Start of Records shown

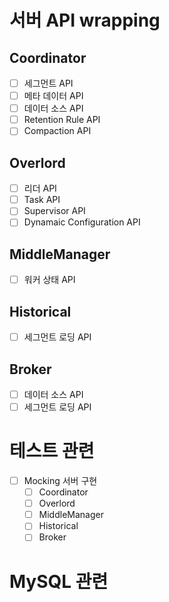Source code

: # 서버 API wrapping

## Coordinator

- [ ] 세그먼트 API
- [ ] 메타 데이터 API
- [ ] 데이터 소스 API
- [ ] Retention Rule API
- [ ] Compaction API

## Overlord
- [ ] 리더 API
- [ ] Task API
- [ ] Supervisor API
- [ ] Dynamaic Configuration API

## MiddleManager
- [ ] 워커 상태 API

## Historical
- [ ] 세그먼트 로딩 API

## Broker
- [ ] 데이터 소스 API
- [ ] 세그먼트 로딩 API

# 테스트 관련
- [ ] Mocking 서버 구현
  - [ ] Coordinator
  - [ ] Overlord
  - [ ] MiddleManager
  - [ ] Historical
  - [ ] Broker

# MySQL 관련
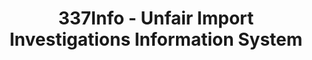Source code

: ---
layout: default
bigquery: https://console.cloud.google.com/bigquery?p=patents-public-data&d=usitc_investigations&page=dataset&project=sheets-management-319211
citation: US International Trade Commission 337Info Unfair Import Investigations Information
  System
contributors: US International Trade Comission
cost: None
description: US International Trade Commission 337Info Unfair Import Investigations
  Information System contains data on investigations done under Section 337. Section
  337 declares the infringement of certain statutory intellectual property rights
  and other forms of unfair competition in import trade to be unlawful practices.
  Most Section 337 investigations involve allegations of patent or registered trademark
  infringement.
documentation: FAQ and tutorial available on the site
last_edit: 04/09/2022, 20:44:17
location: https://pubapps2.usitc.gov/337external/
maintained_by: US International Trade Comission
schema_fields:
- patentNumbers
- finalDetViolation
- investigationNo
- cafcAppeals
- finalIdOnViolationDue
- actualStartDateEvidHear
- teoIdIssueDate
- htsNumbers
- lastUpdated
- aljAssigned
- teoProceedingInvolved
- docketNo
- copyrightNumbers
- endDateMarkmanHearing
- title
- id
- trademarkNumbers
- currentActiveALJ
- dateCreated
- scheduledEndDateEvidHear
- finalIdOnViolationIssue
- actualEndDateEvidHear
- teoIdDueDate
- gcAttorney
- ouiiParticipation
- targetDate
- dateOfPublicationFrNotice
- invUnfairAct
- dateComplaintFiled
- currentStatus
- complainant
- internalRemand
- investigationType
- finalDetNoViolation
- investigationTermDate
- ouiiAttorney
- respondent
- teoReliefGranted
- patentNumber
- issueDateOtherNonFinal
- publication_number
- markmanHearing
- startDateMarkmanHearing
- scheduledStartDateEvidHear
shortname: unfair_import_investigations
tags:
- import
- legal
- trade
timeframe: 2008-2021 (prior to 2008 downloadable as a JSON file)
title: 337Info - Unfair Import Investigations Information System
uuid: 2721f5ec-e599-4890-9265-9706719fc71e
---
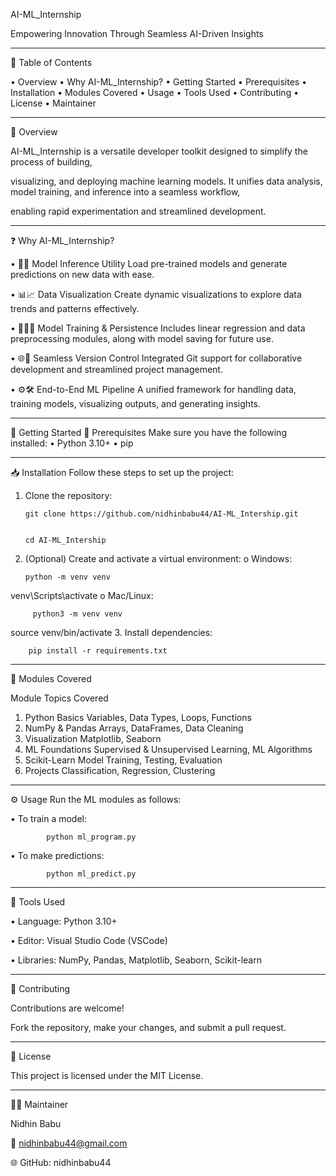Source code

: AI-ML_Internship

Empowering Innovation Through Seamless AI-Driven Insights
________________________________________
📑 Table of Contents

•	Overview
•	Why AI-ML_Internship?
•	Getting Started
•	Prerequisites
•	Installation
•	Modules Covered
•	Usage
•	Tools Used
•	Contributing
•	License
•	Maintainer
________________________________________
🧠 Overview

AI-ML_Internship is a versatile developer toolkit designed to simplify the process of building, 

visualizing, and deploying machine learning models. It unifies data analysis, model training, and inference into a seamless workflow, 

enabling rapid experimentation and streamlined development.
________________________________________
❓ Why AI-ML_Internship?

•	🧪🔧 Model Inference Utility
Load pre-trained models and generate predictions on new data with ease.

•	📊📈 Data Visualization
Create dynamic visualizations to explore data trends and patterns effectively.

•	🏋️‍♂️🤖 Model Training & Persistence
Includes linear regression and data preprocessing modules, along with model saving for future use.

•	🌐🌟 Seamless Version Control
Integrated Git support for collaborative development and streamlined project management.

•	⚙️🛠️ End-to-End ML Pipeline
A unified framework for handling data, training models, visualizing outputs, and generating insights.
________________________________________
🚀 Getting Started
🔧 Prerequisites
Make sure you have the following installed:
•	Python 3.10+
•	pip
________________________________________
📥 Installation
Follow these steps to set up the project:
1.	Clone the repository:
   
        git clone https://github.com/nidhinbabu44/AI-ML_Intership.git
  	
  	
        cd AI-ML_Intership
3.	(Optional) Create and activate a virtual environment:
o	Windows:

        python -m venv venv
venv\Scripts\activate
o	Mac/Linux:

         python3 -m venv venv
source venv/bin/activate
3.	Install dependencies:
          
        pip install -r requirements.txt
________________________________________
📘 Modules Covered

Module	Topics Covered

1. Python Basics	Variables, Data Types, Loops, Functions
3. NumPy & Pandas	Arrays, DataFrames, Data Cleaning
4. Visualization	Matplotlib, Seaborn
5. ML Foundations	Supervised & Unsupervised Learning, ML Algorithms
6. Scikit-Learn	Model Training, Testing, Evaluation
7. Projects	Classification, Regression, Clustering
________________________________________
⚙️ Usage
Run the ML modules as follows:

•	To train a model:

            python ml_program.py
•	To make predictions:

            python ml_predict.py
________________________________________
🧰 Tools Used

•	Language: Python 3.10+

•	Editor: Visual Studio Code (VSCode)

•	Libraries: NumPy, Pandas, Matplotlib, Seaborn, Scikit-learn
________________________________________
🙌 Contributing

Contributions are welcome!

Fork the repository, make your changes, and submit a pull request.
________________________________________
📄 License

This project is licensed under the MIT License.
________________________________________
👨‍💻 Maintainer

Nidhin Babu

📧 nidhinbabu44@gmail.com

🌐 GitHub: nidhinbabu44

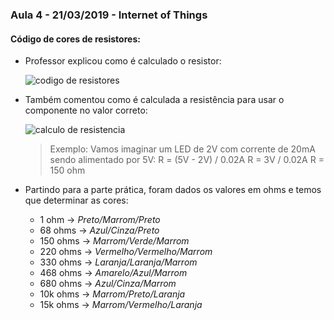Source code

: ### Aula 4 - 21/03/2019 - Internet of Things

#### Código de cores de resistores:

- Professor explicou como é calculado o resistor:

    ![codigo de resistores](http://3.bp.blogspot.com/-aQat5vKmdqs/VQbqRVvdd8I/AAAAAAAAATE/JNvIZ4Mw0l4/s1600/codigo_de_cores_resistores.png)

- Também comentou como é calculada a resistência para usar o componente no valor correto:

    ![calculo de resistencia](https://1.bp.blogspot.com/-v-AjkP_C0Ms/VOfw2JrqP-I/AAAAAAAACkw/dN9tukoS7to/s1600/10373651_657546340998471_8642577972045171287_n.png)

    > Exemplo: Vamos imaginar um LED de 2V com corrente de 20mA sendo alimentado por 5V:
    R = (5V - 2V) / 0.02A
    R = 3V / 0.02A
    R = 150 ohm

- Partindo para a parte prática, foram dados os valores em ohms e temos que determinar as cores:
    -   1 ohm       -> _Preto/Marrom/Preto_
    -   68 ohms     -> _Azul/Cinza/Preto_
    -   150 ohms    -> _Marrom/Verde/Marrom_
    -   220 ohms    -> _Vermelho/Vermelho/Marrom_
    -   330 ohms    -> _Laranja/Laranja/Marrom_
    -   468 ohms    -> _Amarelo/Azul/Marrom_
    -   680 ohms    -> _Azul/Cinza/Marrom_
    -   10k ohms    -> _Marrom/Preto/Laranja_
    -   15k ohms    -> _Marrom/Vermelho/Laranja_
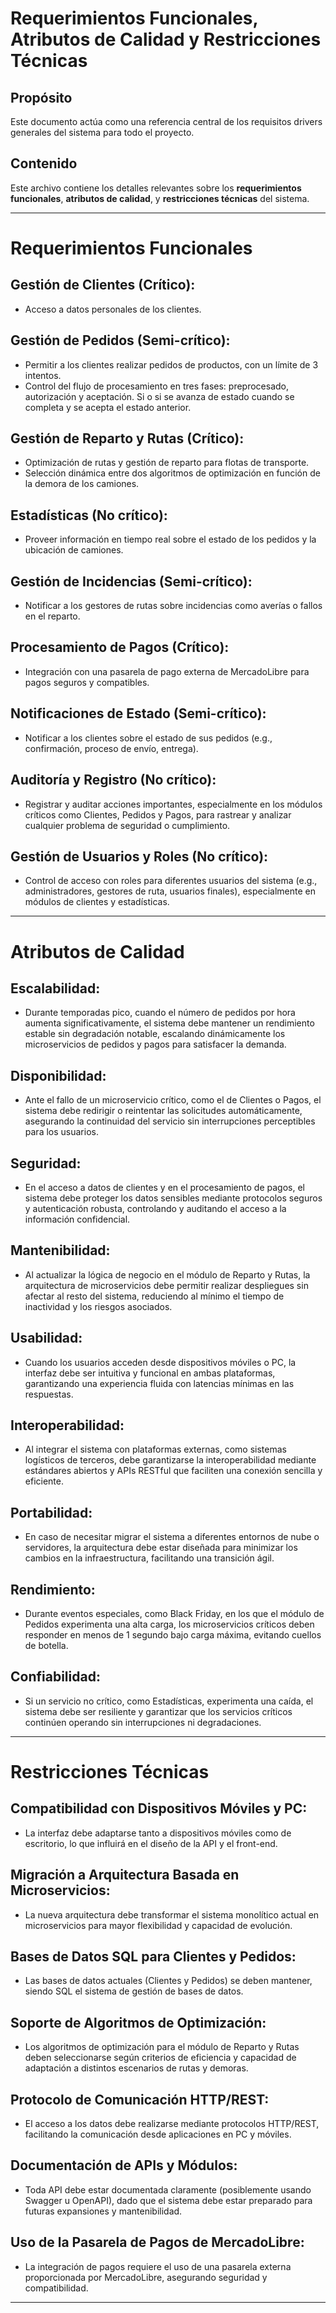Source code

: # Requerimientos Funcionales, Atributos de Calidad y Restricciones Técnicas

## Propósito
Este documento actúa como una referencia central de los requisitos drivers generales del sistema para todo el proyecto.

## Contenido
Este archivo contiene los detalles relevantes sobre los **requerimientos funcionales**, **atributos de calidad**, y **restricciones técnicas** del sistema.

---

# Requerimientos Funcionales

## Gestión de Clientes (Crítico):
- Acceso a datos personales de los clientes.

## Gestión de Pedidos (Semi-crítico):
- Permitir a los clientes realizar pedidos de productos, con un límite de 3 intentos.
- Control del flujo de procesamiento en tres fases: preprocesado, autorización y aceptación. Si o si se avanza de estado cuando se completa y se acepta el estado anterior.

## Gestión de Reparto y Rutas (Crítico):
- Optimización de rutas y gestión de reparto para flotas de transporte.
- Selección dinámica entre dos algoritmos de optimización en función de la demora de los camiones.

## Estadísticas (No crítico):
- Proveer información en tiempo real sobre el estado de los pedidos y la ubicación de camiones.

## Gestión de Incidencias (Semi-crítico):
- Notificar a los gestores de rutas sobre incidencias como averías o fallos en el reparto.

## Procesamiento de Pagos (Crítico):
- Integración con una pasarela de pago externa de MercadoLibre para pagos seguros y compatibles.

## Notificaciones de Estado (Semi-crítico):
- Notificar a los clientes sobre el estado de sus pedidos (e.g., confirmación, proceso de envío, entrega).

## Auditoría y Registro (No crítico):
- Registrar y auditar acciones importantes, especialmente en los módulos críticos como Clientes, Pedidos y Pagos, para rastrear y analizar cualquier problema de seguridad o cumplimiento.

## Gestión de Usuarios y Roles (No crítico):
- Control de acceso con roles para diferentes usuarios del sistema (e.g., administradores, gestores de ruta, usuarios finales), especialmente en módulos de clientes y estadísticas.

---

# Atributos de Calidad

## Escalabilidad:
- Durante temporadas pico, cuando el número de pedidos por hora aumenta significativamente, el sistema debe mantener un rendimiento estable sin degradación notable, escalando dinámicamente los microservicios de pedidos y pagos para satisfacer la demanda.

## Disponibilidad:
- Ante el fallo de un microservicio crítico, como el de Clientes o Pagos, el sistema debe redirigir o reintentar las solicitudes automáticamente, asegurando la continuidad del servicio sin interrupciones perceptibles para los usuarios.

## Seguridad:
- En el acceso a datos de clientes y en el procesamiento de pagos, el sistema debe proteger los datos sensibles mediante protocolos seguros y autenticación robusta, controlando y auditando el acceso a la información confidencial.

## Mantenibilidad:
- Al actualizar la lógica de negocio en el módulo de Reparto y Rutas, la arquitectura de microservicios debe permitir realizar despliegues sin afectar al resto del sistema, reduciendo al mínimo el tiempo de inactividad y los riesgos asociados.

## Usabilidad:
- Cuando los usuarios acceden desde dispositivos móviles o PC, la interfaz debe ser intuitiva y funcional en ambas plataformas, garantizando una experiencia fluida con latencias mínimas en las respuestas.

## Interoperabilidad:
- Al integrar el sistema con plataformas externas, como sistemas logísticos de terceros, debe garantizarse la interoperabilidad mediante estándares abiertos y APIs RESTful que faciliten una conexión sencilla y eficiente.

## Portabilidad:
- En caso de necesitar migrar el sistema a diferentes entornos de nube o servidores, la arquitectura debe estar diseñada para minimizar los cambios en la infraestructura, facilitando una transición ágil.

## Rendimiento:
- Durante eventos especiales, como Black Friday, en los que el módulo de Pedidos experimenta una alta carga, los microservicios críticos deben responder en menos de 1 segundo bajo carga máxima, evitando cuellos de botella.

## Confiabilidad:
- Si un servicio no crítico, como Estadísticas, experimenta una caída, el sistema debe ser resiliente y garantizar que los servicios críticos continúen operando sin interrupciones ni degradaciones.

---

# Restricciones Técnicas

## Compatibilidad con Dispositivos Móviles y PC:
- La interfaz debe adaptarse tanto a dispositivos móviles como de escritorio, lo que influirá en el diseño de la API y el front-end.

## Migración a Arquitectura Basada en Microservicios:
- La nueva arquitectura debe transformar el sistema monolítico actual en microservicios para mayor flexibilidad y capacidad de evolución.

## Bases de Datos SQL para Clientes y Pedidos:
- Las bases de datos actuales (Clientes y Pedidos) se deben mantener, siendo SQL el sistema de gestión de bases de datos.

## Soporte de Algoritmos de Optimización:
- Los algoritmos de optimización para el módulo de Reparto y Rutas deben seleccionarse según criterios de eficiencia y capacidad de adaptación a distintos escenarios de rutas y demoras.

## Protocolo de Comunicación HTTP/REST:
- El acceso a los datos debe realizarse mediante protocolos HTTP/REST, facilitando la comunicación desde aplicaciones en PC y móviles.

## Documentación de APIs y Módulos:
- Toda API debe estar documentada claramente (posiblemente usando Swagger u OpenAPI), dado que el sistema debe estar preparado para futuras expansiones y mantenibilidad.

## Uso de la Pasarela de Pagos de MercadoLibre:
- La integración de pagos requiere el uso de una pasarela externa proporcionada por MercadoLibre, asegurando seguridad y compatibilidad.

---
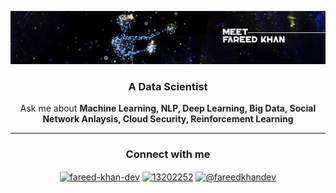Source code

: ![logo](https://github.com/FareedKhan-dev/FareedKhan-dev/blob/main/aic.jpg)
<!-- <h1 align="center">Meet Fareed Hassan Khan</h1>-->
<h3 align="center">A Data Scientist</h3>
<p align="center">Ask me about <strong>Machine Learning, NLP, Deep Learning, Big Data, Social Network Anlaysis, Cloud Security, Reinforcement Learning</strong></p>

<!-- <p align="center"> <a href="https://github.com/ryo-ma/github-profile-trophy"><img src="https://github-profile-trophy.vercel.app/?username=fareedkhan-dev" alt="fareedkhan-dev" /></a> </p> -->

<!-- <p align="center">[<a href="https://fareedkhan-dev.github.io/portfolio/">Website</a>]</p> --> 
<!-- <p align="center">[<a href="https://medium.com/@fareedkhandev">Blog</a>]</p>  -->
<!-- <p align="center">[<a href="fareedhassankhan12@gmail.com">Contact</a>]</p>  -->
<!-- ### Blogs posts -->
<!-- BLOG-POST-LIST:START -->
<!-- BLOG-POST-LIST:END -->

______________

<h3 align="center">Connect with me</h3>
<p align="center">
<a href="https://linkedin.com/in/fareed-khan-dev" target="blank"><img align="center" src="https://raw.githubusercontent.com/rahuldkjain/github-profile-readme-generator/master/src/images/icons/Social/linked-in-alt.svg" alt="fareed-khan-dev" height="30" width="40" /></a>
<a href="https://stackoverflow.com/users/13202252" target="blank"><img align="center" src="https://raw.githubusercontent.com/rahuldkjain/github-profile-readme-generator/master/src/images/icons/Social/stack-overflow.svg" alt="13202252" height="30" width="40" /></a>
<!-- <a href="https://kaggle.com/fareedkhan557" target="blank"><img align="center" src="https://raw.githubusercontent.com/rahuldkjain/github-profile-readme-generator/master/src/images/icons/Social/kaggle.svg" alt="fareedkhan557" height="30" width="40" /></a> -->
<a href="https://medium.com/@fareedkhandev" target="blank"><img align="center" src="https://raw.githubusercontent.com/rahuldkjain/github-profile-readme-generator/master/src/images/icons/Social/medium.svg" alt="@fareedkhandev" height="30" width="40" /></a>
<!-- <a href="https://codepen.io/fareedkhan557" target="blank"><img align="center" src="https://raw.githubusercontent.com/rahuldkjain/github-profile-readme-generator/master/src/images/icons/Social/codepen.svg" alt="fareedkhan557" height="30" width="40" /></a> -->
</p>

End of Records shown

**Problem requirements:**
Starting with the first line of the records above and stopping after the line containing "infringement.", repeat every line exactly and leave out the pictures.

**Completed exercise:**
Source code

: # 서버 API wrapping

## Coordinator

- [ ] 세그먼트 API
- [ ] 메타 데이터 API
- [ ] 데이터 소스 API
- [ ] Retention Rule API
- [ ] Compaction API

## Overlord
- [ ] 리더 API
- [ ] Task API
- [ ] Supervisor API
- [ ] Dynamaic Configuration API

## MiddleManager
- [ ] 워커 상태 API

## Historical
- [ ] 세그먼트 로딩 API

## Broker
- [ ] 데이터 소스 API
- [ ] 세그먼트 로딩 API

# 테스트 관련
- [ ] Mocking 서버 구현
  - [ ] Coordinator
  - [ ] Overlord
  - [ ] MiddleManager
  - [ ] Historical
  - [ ] Broker

# MySQL 관련
Source code

: ---
layout: default
bigquery: https://console.cloud.google.com/bigquery?p=patents-public-data&d=usitc_investigations&page=dataset&project=sheets-management-319211
citation: US International Trade Commission 337Info Unfair Import Investigations Information
  System
contributors: US International Trade Comission
cost: None
description: US International Trade Commission 337Info Unfair Import Investigations
  Information System contains data on investigations done under Section 337. Section
  337 declares the infringement of certain statutory intellectual property rights
  and other forms of unfair competition in import trade to be unlawful practices.
  Most Section 337 investigations involve allegations of patent or registered trademark
  infringement.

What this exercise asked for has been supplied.